The disruption caused by the coronavirus has created a lot of uncertainty for political campaigns.
For starters: When is the Pennsylvania primary election going to be held?
That question is top of mind for grassroots and non-incumbent candidates with limited budgets who are trying to determine whether they need to stretch their resources beyond the scheduled April 28 primary date.
“That has been the million-dollar question this week,” said Vanessa McGrath, a lawyer and Democrat who is challenging State Rep. Mary Isaacson in Philadelphia’s 175th District.
Some running in competitive primaries against better-funded candidates are moving ahead under the assumption that the election won’t change, committing to their pre-pandemic strategies for reaching voters with advertising and mail. Others are awaiting clarity from Harrisburg.
Gov. Tom Wolf, a Democrat, and the Republican-controlled legislature are poised to move the state’s primary election to June 2, but nothing is final yet.
Rescheduling would give county election officials more flexibility in consolidating polling places this year and make long-term changes allowed under a sweeping election law passed last year.
Scheller, a manufacturing executive, raised $550,000 through the end of 2019, with more than half of that coming from personal loans, federal records show. Browning raised $300,000, including $165,000 in personal loans. They are running to try to unseat Democratic Rep. Susan Wild.
“I’m at a bit of a disadvantage there. I have a Republican opponent I will liken to our local version of Michael Bloomberg,” Browning said.
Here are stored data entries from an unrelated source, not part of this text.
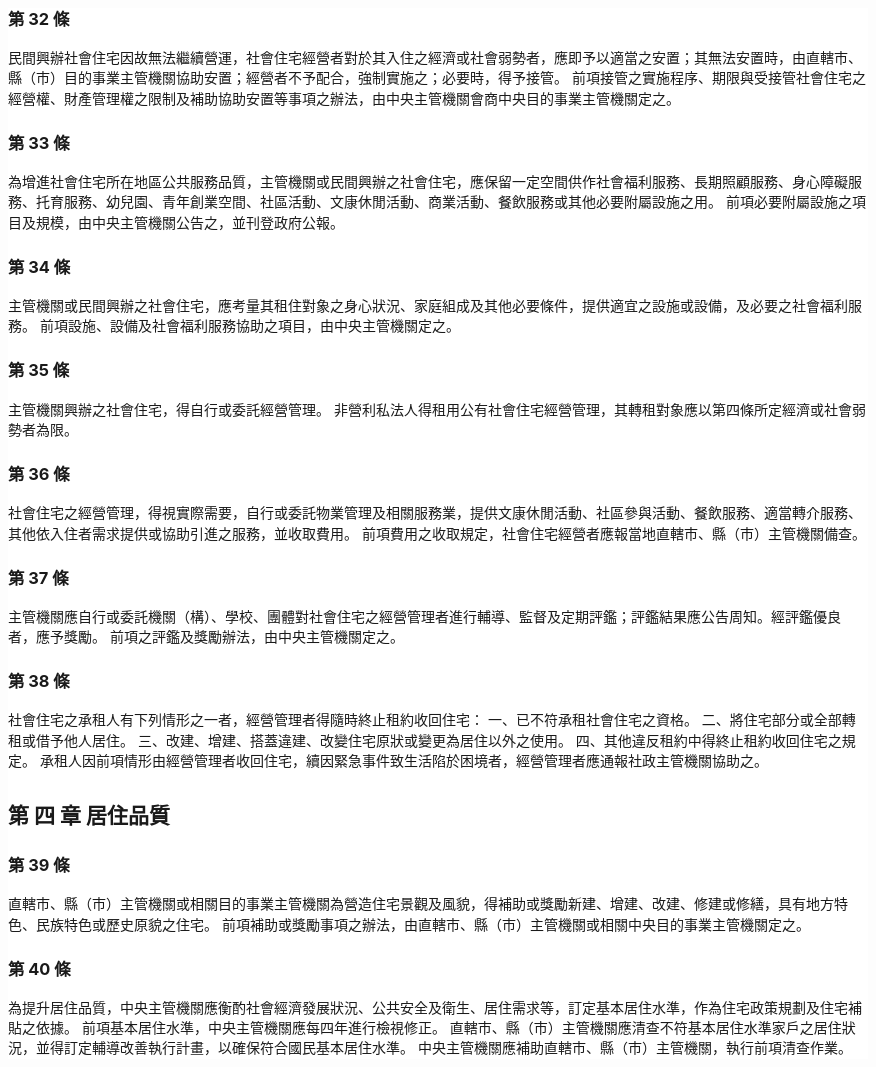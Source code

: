 ### 第 32 條

民間興辦社會住宅因故無法繼續營運，社會住宅經營者對於其入住之經濟或社會弱勢者，應即予以適當之安置；其無法安置時，由直轄市、縣（市）目的事業主管機關協助安置；經營者不予配合，強制實施之；必要時，得予接管。
前項接管之實施程序、期限與受接管社會住宅之經營權、財產管理權之限制及補助協助安置等事項之辦法，由中央主管機關會商中央目的事業主管機關定之。

### 第 33 條

為增進社會住宅所在地區公共服務品質，主管機關或民間興辦之社會住宅，應保留一定空間供作社會福利服務、長期照顧服務、身心障礙服務、托育服務、幼兒園、青年創業空間、社區活動、文康休閒活動、商業活動、餐飲服務或其他必要附屬設施之用。
前項必要附屬設施之項目及規模，由中央主管機關公告之，並刊登政府公報。

### 第 34 條

主管機關或民間興辦之社會住宅，應考量其租住對象之身心狀況、家庭組成及其他必要條件，提供適宜之設施或設備，及必要之社會福利服務。
前項設施、設備及社會福利服務協助之項目，由中央主管機關定之。

### 第 35 條

主管機關興辦之社會住宅，得自行或委託經營管理。
非營利私法人得租用公有社會住宅經營管理，其轉租對象應以第四條所定經濟或社會弱勢者為限。

### 第 36 條

社會住宅之經營管理，得視實際需要，自行或委託物業管理及相關服務業，提供文康休閒活動、社區參與活動、餐飲服務、適當轉介服務、其他依入住者需求提供或協助引進之服務，並收取費用。
前項費用之收取規定，社會住宅經營者應報當地直轄市、縣（市）主管機關備查。

### 第 37 條

主管機關應自行或委託機關（構）、學校、團體對社會住宅之經營管理者進行輔導、監督及定期評鑑；評鑑結果應公告周知。經評鑑優良者，應予獎勵。
前項之評鑑及獎勵辦法，由中央主管機關定之。

### 第 38 條

社會住宅之承租人有下列情形之一者，經營管理者得隨時終止租約收回住宅：
一、已不符承租社會住宅之資格。
二、將住宅部分或全部轉租或借予他人居住。
三、改建、增建、搭蓋違建、改變住宅原狀或變更為居住以外之使用。
四、其他違反租約中得終止租約收回住宅之規定。
承租人因前項情形由經營管理者收回住宅，續因緊急事件致生活陷於困境者，經營管理者應通報社政主管機關協助之。

##    第 四 章 居住品質

### 第 39 條

直轄市、縣（市）主管機關或相關目的事業主管機關為營造住宅景觀及風貌，得補助或獎勵新建、增建、改建、修建或修繕，具有地方特色、民族特色或歷史原貌之住宅。
前項補助或獎勵事項之辦法，由直轄市、縣（市）主管機關或相關中央目的事業主管機關定之。

### 第 40 條

為提升居住品質，中央主管機關應衡酌社會經濟發展狀況、公共安全及衛生、居住需求等，訂定基本居住水準，作為住宅政策規劃及住宅補貼之依據。
前項基本居住水準，中央主管機關應每四年進行檢視修正。
直轄市、縣（市）主管機關應清查不符基本居住水準家戶之居住狀況，並得訂定輔導改善執行計畫，以確保符合國民基本居住水準。
中央主管機關應補助直轄市、縣（市）主管機關，執行前項清查作業。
“Once you start your media campaign … you need to sustain that through the primary. And I gauged everything to start now to run through April 28," he said. “If it suddenly becomes Aug. 28, I’m at a severe disadvantage.”
Brett Burman, a health-care consultant who is running as a Democrat for a state Senate seat in Delaware County, said his campaign’s ground game was its biggest strength. “Obviously we’ve lost that at this point,” he said.
Instead of knocking on doors, he’s been calling voters and potential donors. But in recent days he stopped doing that, too.
“I felt as though people were a little overwhelmed over the past week,” Burman said Friday. “I just didn't think it was an appropriate time to be reaching out to people for electioneering purposes.”
Burman raised $240,000 through the end of 2019 — compared with $436,000 reported by his Democratic primary opponent, John Kane, business manager of Plumbers Local 690. The vast majority of Kane’s haul came from building trades unions.
The winner will challenge Sen. Thomas Killion (R., Delaware).
Since it’s harder now to contact voters in person, campaigns have to spend more money to reach them, Burman said.
Not knowing when the election will be held, he said, has “forced us to go into something of a holding pattern.”
There are other fundraising challenges. High-income donors who regularly contribute more than $1,000 to multiple campaigns may well continue to do so.
But grassroots campaigns tend to rely on smaller contributions. And donors who give between $100 and $1,000 are “really hit or miss right now,” said a Philadelphia-based Democratic fundraiser.
Many of those donors end up getting solicited by multiple campaigns. And with everyone stuck at home, they are getting bombarded with phone calls.
Some worry they might stop answering soon.
But candidates with shoestring budgets are going to need more money if the election is postponed. Paying campaign staff for an additional month can be a significant expense. And routine things like getting physical checks from contributors is taking longer for some.
To be sure, lots of people holed up in their homes are bored. Some are happy to get a phone call from the outside world.
“We ask people, ‘How are you doing?’ It’s nice to just check in on your neighbors and let them have some outside contact,” said McGrath.
“This is a state-level race, so I’m calling people who are my neighbors,” she said. “Most people have been happy to have someone to chat with.”
She has thought about other potential logistical hurdles. The other week, McGrath placed an order for campaign literature. She wondered whether the companies that print the literature would be permitted to operate, given the governor’s decision ordering non-"life-sustaining" businesses to close.
Wolf later clarified the order to include an exemption for printers. But even if print shops stay open, they might not be able to meet the demand for electioneering mailers, which has increased because it’s harder for campaigns to meet with voters face to face.
Some underfunded candidates might be better equipped to adjust to changing circumstances. Candidates backed by the Working Families Party can rely on that group’s peer-to-peer texting program and other infrastructure, for example.